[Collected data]

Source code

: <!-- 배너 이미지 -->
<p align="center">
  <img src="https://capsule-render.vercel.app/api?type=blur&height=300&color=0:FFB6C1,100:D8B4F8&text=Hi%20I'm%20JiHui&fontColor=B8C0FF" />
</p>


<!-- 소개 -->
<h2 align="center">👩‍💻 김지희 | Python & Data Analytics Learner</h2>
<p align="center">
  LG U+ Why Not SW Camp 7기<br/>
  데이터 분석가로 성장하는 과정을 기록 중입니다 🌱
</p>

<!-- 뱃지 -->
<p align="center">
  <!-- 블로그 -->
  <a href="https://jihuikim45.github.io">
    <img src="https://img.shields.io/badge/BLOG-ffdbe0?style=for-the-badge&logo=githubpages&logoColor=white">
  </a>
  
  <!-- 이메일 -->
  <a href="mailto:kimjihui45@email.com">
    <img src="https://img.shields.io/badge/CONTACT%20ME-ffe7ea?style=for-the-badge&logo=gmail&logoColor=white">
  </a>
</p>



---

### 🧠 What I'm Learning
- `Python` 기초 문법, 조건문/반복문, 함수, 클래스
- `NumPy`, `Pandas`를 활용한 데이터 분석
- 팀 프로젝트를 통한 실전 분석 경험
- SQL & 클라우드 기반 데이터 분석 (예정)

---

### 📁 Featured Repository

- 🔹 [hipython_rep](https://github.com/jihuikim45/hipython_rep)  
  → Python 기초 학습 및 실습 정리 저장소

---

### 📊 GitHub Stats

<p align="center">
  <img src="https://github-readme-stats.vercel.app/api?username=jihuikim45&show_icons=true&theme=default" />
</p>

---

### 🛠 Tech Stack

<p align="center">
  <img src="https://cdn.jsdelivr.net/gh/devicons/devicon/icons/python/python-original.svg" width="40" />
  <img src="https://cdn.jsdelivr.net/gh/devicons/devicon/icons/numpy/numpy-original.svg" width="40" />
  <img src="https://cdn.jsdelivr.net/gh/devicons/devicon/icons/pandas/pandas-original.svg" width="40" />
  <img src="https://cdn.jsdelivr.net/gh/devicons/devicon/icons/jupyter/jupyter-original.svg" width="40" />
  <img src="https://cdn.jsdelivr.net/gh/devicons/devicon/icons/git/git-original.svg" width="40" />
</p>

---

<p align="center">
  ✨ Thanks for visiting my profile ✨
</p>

---

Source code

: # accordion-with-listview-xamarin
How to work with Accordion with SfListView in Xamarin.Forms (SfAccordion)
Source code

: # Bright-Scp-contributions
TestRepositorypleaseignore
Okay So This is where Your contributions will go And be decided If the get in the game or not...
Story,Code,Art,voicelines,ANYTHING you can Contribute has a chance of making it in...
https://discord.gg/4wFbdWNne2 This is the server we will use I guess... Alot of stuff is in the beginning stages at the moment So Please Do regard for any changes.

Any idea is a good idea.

• ACTIVITY: Looking at the entries above, can you reproduce exactly the lines from the one that holds "How to work" through the one that holds "https://discord.gg/4wFbdWNne2 This is", and only those?

• TASK RESPONSE:
How to work with Accordion with SfListView in Xamarin.Forms (SfAccordion)
Source code

: # Bright-Scp-contributions
TestRepositorypleaseignore
Okay So This is where Your contributions will go And be decided If the get in the game or not...
Story,Code,Art,voicelines,ANYTHING you can Contribute has a chance of making it in...
https://discord.gg/4wFbdWNne2 This is the server we will use I guess... Alot of stuff is in the beginning stages at the moment So Please Do regard for any changes.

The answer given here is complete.